TASK DETAILS
Keeping each line exactly as it is, output all of the records.

THE DATA
# # # # # # #

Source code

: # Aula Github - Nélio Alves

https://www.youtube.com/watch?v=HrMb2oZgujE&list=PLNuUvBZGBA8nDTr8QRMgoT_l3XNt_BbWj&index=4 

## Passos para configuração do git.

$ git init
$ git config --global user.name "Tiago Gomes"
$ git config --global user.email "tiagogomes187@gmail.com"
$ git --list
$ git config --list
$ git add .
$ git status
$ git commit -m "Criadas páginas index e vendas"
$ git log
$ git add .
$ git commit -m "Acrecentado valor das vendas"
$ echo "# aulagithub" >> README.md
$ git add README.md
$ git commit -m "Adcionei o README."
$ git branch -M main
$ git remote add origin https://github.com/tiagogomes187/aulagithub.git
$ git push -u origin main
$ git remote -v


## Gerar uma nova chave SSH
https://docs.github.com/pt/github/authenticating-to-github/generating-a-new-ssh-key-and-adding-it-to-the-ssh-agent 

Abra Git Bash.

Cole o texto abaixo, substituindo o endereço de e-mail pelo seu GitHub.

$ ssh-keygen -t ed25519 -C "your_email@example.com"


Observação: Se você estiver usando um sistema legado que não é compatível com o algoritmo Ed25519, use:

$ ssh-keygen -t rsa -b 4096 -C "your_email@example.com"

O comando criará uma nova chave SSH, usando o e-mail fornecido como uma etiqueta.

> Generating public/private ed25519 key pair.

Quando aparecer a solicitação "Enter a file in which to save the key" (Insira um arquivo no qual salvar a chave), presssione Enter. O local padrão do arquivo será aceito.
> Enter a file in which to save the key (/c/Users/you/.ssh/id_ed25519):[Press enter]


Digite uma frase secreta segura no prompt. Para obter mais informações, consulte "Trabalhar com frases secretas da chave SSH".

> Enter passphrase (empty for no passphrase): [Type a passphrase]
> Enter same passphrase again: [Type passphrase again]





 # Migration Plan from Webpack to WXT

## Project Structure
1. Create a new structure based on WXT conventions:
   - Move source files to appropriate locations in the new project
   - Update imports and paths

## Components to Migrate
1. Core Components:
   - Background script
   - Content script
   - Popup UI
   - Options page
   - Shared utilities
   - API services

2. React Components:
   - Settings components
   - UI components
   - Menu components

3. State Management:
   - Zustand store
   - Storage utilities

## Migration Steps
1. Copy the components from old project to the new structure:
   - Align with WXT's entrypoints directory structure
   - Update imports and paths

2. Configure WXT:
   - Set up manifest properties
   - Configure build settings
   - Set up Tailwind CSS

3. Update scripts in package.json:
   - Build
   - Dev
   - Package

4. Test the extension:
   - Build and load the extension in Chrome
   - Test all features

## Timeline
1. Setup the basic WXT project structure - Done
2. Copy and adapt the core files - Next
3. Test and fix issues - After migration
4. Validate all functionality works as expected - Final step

# # # # # # #

RESPONSE FOR THIS EXERCISE
Source code

: # Aula Github - Nélio Alves

https://www.youtube.com/watch?v=HrMb2oZgujE&list=PLNuUvBZGBA8nDTr8QRMgoT_l3XNt_BbWj&index=4 

## Passos para configuração do git.

$ git init
$ git config --global user.name "Tiago Gomes"
$ git config --global user.email "tiagogomes187@gmail.com"
$ git --list
$ git config --list
$ git add .
$ git status
$ git commit -m "Criadas páginas index e vendas"
$ git log
$ git add .
$ git commit -m "Acrecentado valor das vendas"
$ echo "# aulagithub" >> README.md
$ git add README.md
$ git commit -m "Adcionei o README."
$ git branch -M main
$ git remote add origin https://github.com/tiagogomes187/aulagithub.git
$ git push -u origin main
$ git remote -v


## Gerar uma nova chave SSH
https://docs.github.com/pt/github/authenticating-to-github/generating-a-new-ssh-key-and-adding-it-to-the-ssh-agent 

Abra Git Bash.

Cole o texto abaixo, substituindo o endereço de e-mail pelo seu GitHub.

$ ssh-keygen -t ed25519 -C "your_email@example.com"


Observação: Se você estiver usando um sistema legado que não é compatível com o algoritmo Ed25519, use:

$ ssh-keygen -t rsa -b 4096 -C "your_email@example.com"

O comando criará uma nova chave SSH, usando o e-mail fornecido como uma etiqueta.

> Generating public/private ed25519 key pair.

Quando aparecer a solicitação "Enter a file in which to save the key" (Insira um arquivo no qual salvar a chave), presssione Enter. O local padrão do arquivo será aceito.
> Enter a file in which to save the key (/c/Users/you/.ssh/id_ed25519):[Press enter]


Digite uma frase secreta segura no prompt. Para obter mais informações, consulte "Trabalhar com frases secretas da chave SSH".

> Enter passphrase (empty for no passphrase): [Type a passphrase]
> Enter same passphrase again: [Type passphrase again]





 # Migration Plan from Webpack to WXT

## Project Structure
1. Create a new structure based on WXT conventions:
   - Move source files to appropriate locations in the new project
   - Update imports and paths

## Components to Migrate
1. Core Components:
   - Background script
   - Content script
   - Popup UI
   - Options page
   - Shared utilities
   - API services

2. React Components:
   - Settings components
   - UI components
   - Menu components

3. State Management:
   - Zustand store
   - Storage utilities

## Migration Steps
1. Copy the components from old project to the new structure:
   - Align with WXT's entrypoints directory structure
   - Update imports and paths

2. Configure WXT:
   - Set up manifest properties
   - Configure build settings
   - Set up Tailwind CSS

3. Update scripts in package.json:
   - Build
   - Dev
   - Package

4. Test the extension:
   - Build and load the extension in Chrome
   - Test all features

## Timeline
1. Setup the basic WXT project structure - Done
2. Copy and adapt the core files - Next
3. Test and fix issues - After migration
4. Validate all functionality works as expected - Final step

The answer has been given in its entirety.